Tuesday, 26 May 2026

CBR18 Book 32: "Bromantasy" by Máire Rocha

Page count: 352 pages
Rating: 3 stars

Thanks to G.B Putnam's Sons and NetGalley for this ARC. My opinions are my own. This book is out on May 26th. 

Juniper O'Reilly shares a house with his totally platonic best friend, Mo Elthorn, and they run a farm together. Juniper has a tendency to get into bar brawls, while Mo holds him back and takes him home afterwards. One memorable evening, however, Juniper gets into a fight with the wrong guy and incapacitates a henchman enough that he is forced to take said henchman's place on an epic quest (opting out means death).
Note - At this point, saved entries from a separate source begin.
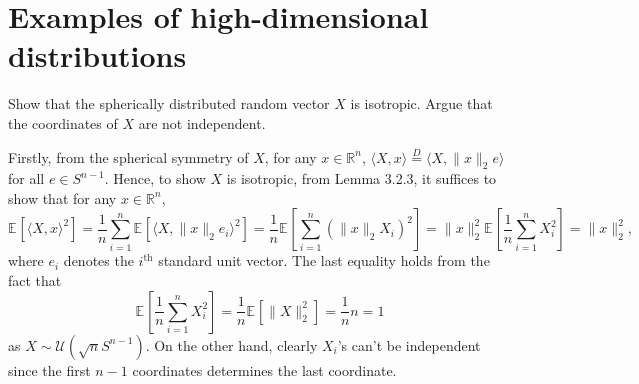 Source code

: \section{Examples of high-dimensional distributions}
\begin{problem*}[Exercise 3.3.1]\label{ex3.3.1}
	Show that the spherically distributed random vector \(X\) is isotropic. Argue that the coordinates of \(X\) are not independent.
\end{problem*}
\begin{answer}
	Firstly, from the spherical symmetry of \(X\), for any \(x\in \mathbb{R} ^n\), \(\langle X, x \rangle \overset{D}{=} \langle X, \lVert x \rVert _2 e \rangle \) for all \(e \in S^{n-1}\). Hence, to show \(X\) is isotropic, from Lemma 3.2.3, it suffices to show that for any \(x \in \mathbb{R} ^n\),
	\[
		\mathbb{E}_{}[\langle X, x \rangle ^2]
		= \frac{1}{n} \sum_{i=1}^{n} \mathbb{E}_{}[\langle X, \lVert x \rVert _2 e_i \rangle ^2]
		= \frac{1}{n} \mathbb{E}_{}\left[\sum_{i=1}^{n} (\lVert x \rVert _2 X_i )^2\right]
		= \lVert x \rVert _2^2 \mathbb{E}_{}\left[\frac{1}{n} \sum_{i=1}^{n} X_i^2\right]
		= \lVert x \rVert _2^2,
	\]
	where \(e_i\) denotes the \(i^{\text{th} }\) standard unit vector. The last equality holds from the fact that
	\[
		\mathbb{E}_{}\left[\frac{1}{n} \sum_{i=1}^{n} X_i^2\right]
		= \frac{1}{n} \mathbb{E}_{}[\lVert X \rVert _2^2]
		= \frac{1}{n} n
		= 1
	\]
	as \(X \sim \mathcal{U} (\sqrt{n} S^{n-1})\). On the other hand, clearly \(X_i\)'s can't be independent since the first \(n-1\) coordinates determines the last coordinate.
\end{answer}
Mo is obviously not going to let his extremely platonic BFF go off on a monster-hunting quest by himself. Especially since Juniper has absolutely no idea how to survive in the wild, hates sleeping outside, away from his comfortable bed and cosy house, and wouldn't be able to light a campfire if his life depended on it.

The quest Juniper and Mo have to try to complete (because they'll be killed if they quit) is locating a dragon who has been terrorising the nearby villages. They are not the only ones looking for this wicked creature. Among their rivals are Bill Bronson, whom Juniper hates (I'm not sure it was ever specified why) and also the dashing Prince Edward. Juniper gets quite star-struck by the prince, but Mo is less impressed. 

When Juniper and Mo discover that at least one of the creatures flying about, setting fire to nearby forests and outbuildings, is just a child, things get even more complicated. Mo is not about to let anyone, royalty or not, hunt or hurt an innocent (if rather inadvertently destructive) creature, and he's determined to get the baby dragon to safety. Even if it means breaking the terms of their mandatory quest.

According to the blurb: "Bromantasy is a cozy, queer fantasy about the mortifying ordeal of being known by your totally platonic best friend and the epic quest that might force you to confront the truth."  Juniper and Mo spend most of the book totally pining and lusting for one another, while also very studiously not talking about said attraction, or the misunderstandings that have arisen in their relationship since Mo took off for a couple of months about ten years ago, leaving Juniper absolutely bereft. 

Juniper is truly terrible at trekking and camping, and also seems to have the common sense of a puppy that's been knocked over the head a bit too often. He has his utterly bull-headed dislike of Bill Bronson, but otherwise seems to be taken in by anyone, no matter how scheming they obviously are. He keeps wanting to do the right thing, and more often than not makes things worse instead. 

I didn't find this book particularly cosy, and the fact that Juniper has the POV throughout, a character I found exasperating at best and downright stupid at worst, did not help. I think it's supposed to be a literary romp; I cared very little for the plot, and the stakes never felt all that serious. 

There's a lot of hijinks throughout, and as previously mentioned, if Juniper can blunder in and make a situation worse than it was before, that's what's going to happen. By about 35% in, it became clear that this book was never going to be more than a 3-star read for me, and I debated whether I should DNF it or not. Instead, I skim-read the rest of the story, mainly to check if the plot gets any more engaging later on. 

This is probably a perfectly fun and entertaining book for some readers, but it just didn't work for me. 

Judging a book by its cover: Don't be fooled by the cat in the lower right corner of the cover. While there is a cat in the book, it stays behind on Mo and Juniper's farm when they go off questing. So it's not like it plays a prominent part in the story. The baby dragon needs to be instructed that cats are "friends, not food", though, which was pretty cute.